* [Task to complete] Only one portion of the data is to be written out: from the line bearing "The only conclusion" through the line bearing "- As I spent". Write it exactly as it appears.

* [Input data]
Content starts
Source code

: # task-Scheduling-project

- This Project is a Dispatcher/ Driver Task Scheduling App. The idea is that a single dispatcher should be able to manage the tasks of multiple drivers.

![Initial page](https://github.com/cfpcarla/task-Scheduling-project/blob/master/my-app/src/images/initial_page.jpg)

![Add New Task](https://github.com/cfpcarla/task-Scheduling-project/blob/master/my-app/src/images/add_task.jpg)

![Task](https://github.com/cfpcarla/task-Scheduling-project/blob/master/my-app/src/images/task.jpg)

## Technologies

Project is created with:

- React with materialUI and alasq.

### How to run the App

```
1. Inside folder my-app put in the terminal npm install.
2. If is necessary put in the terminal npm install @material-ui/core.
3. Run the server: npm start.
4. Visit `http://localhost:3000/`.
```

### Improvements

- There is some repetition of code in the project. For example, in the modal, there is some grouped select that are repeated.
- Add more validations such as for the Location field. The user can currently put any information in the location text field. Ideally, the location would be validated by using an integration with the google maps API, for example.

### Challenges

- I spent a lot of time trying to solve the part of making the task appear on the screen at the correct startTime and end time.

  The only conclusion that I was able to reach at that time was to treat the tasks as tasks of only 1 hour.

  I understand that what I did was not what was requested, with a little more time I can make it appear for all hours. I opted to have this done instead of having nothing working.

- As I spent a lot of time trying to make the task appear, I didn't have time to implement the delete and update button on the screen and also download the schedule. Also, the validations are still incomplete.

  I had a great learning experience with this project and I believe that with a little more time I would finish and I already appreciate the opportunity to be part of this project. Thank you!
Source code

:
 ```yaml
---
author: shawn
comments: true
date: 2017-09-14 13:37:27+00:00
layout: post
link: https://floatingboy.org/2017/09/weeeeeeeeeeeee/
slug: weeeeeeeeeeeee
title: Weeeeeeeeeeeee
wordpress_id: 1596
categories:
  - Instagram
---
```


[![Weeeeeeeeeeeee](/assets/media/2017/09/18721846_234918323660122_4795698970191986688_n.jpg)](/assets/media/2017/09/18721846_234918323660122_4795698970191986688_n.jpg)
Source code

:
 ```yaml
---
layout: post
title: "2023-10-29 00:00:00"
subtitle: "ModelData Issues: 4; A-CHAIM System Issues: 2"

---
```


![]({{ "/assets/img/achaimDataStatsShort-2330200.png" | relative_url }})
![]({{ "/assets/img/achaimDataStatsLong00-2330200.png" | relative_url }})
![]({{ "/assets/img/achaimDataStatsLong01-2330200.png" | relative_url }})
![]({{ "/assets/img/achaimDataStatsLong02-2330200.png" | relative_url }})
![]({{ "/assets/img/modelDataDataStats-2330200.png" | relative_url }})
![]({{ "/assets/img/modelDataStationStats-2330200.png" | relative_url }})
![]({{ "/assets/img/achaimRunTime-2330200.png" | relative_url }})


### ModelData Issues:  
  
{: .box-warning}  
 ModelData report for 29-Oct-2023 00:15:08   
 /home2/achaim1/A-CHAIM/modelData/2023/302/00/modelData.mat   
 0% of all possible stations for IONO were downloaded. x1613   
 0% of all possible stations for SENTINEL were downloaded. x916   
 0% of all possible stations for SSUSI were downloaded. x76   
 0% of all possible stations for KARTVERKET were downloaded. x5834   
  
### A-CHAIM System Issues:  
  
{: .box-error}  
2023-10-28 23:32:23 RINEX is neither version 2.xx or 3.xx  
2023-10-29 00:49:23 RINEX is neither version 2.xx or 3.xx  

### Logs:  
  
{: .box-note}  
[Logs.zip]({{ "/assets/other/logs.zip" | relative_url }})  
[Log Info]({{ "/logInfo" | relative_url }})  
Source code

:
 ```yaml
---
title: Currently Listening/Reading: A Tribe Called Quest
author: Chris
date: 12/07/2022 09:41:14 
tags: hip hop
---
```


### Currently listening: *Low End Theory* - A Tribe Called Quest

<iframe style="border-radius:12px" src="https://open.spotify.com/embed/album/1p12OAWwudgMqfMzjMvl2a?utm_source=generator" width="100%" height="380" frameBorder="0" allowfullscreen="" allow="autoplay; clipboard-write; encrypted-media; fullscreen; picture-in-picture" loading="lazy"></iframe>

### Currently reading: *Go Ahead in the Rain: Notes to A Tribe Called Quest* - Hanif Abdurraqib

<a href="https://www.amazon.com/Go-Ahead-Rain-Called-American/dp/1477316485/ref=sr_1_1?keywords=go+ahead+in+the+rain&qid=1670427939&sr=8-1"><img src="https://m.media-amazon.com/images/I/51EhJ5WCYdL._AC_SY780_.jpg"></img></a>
Content ends
* [Response]
  The only conclusion that I was able to reach at that time was to treat the tasks as tasks of only 1 hour.

  I understand that what I did was not what was requested, with a little more time I can make it appear for all hours. I opted to have this done instead of having nothing working.

- As I spent a lot of time trying to make the task appear, I didn't have time to implement the delete and update button on the screen and also download the schedule. Also, the validations are still incomplete.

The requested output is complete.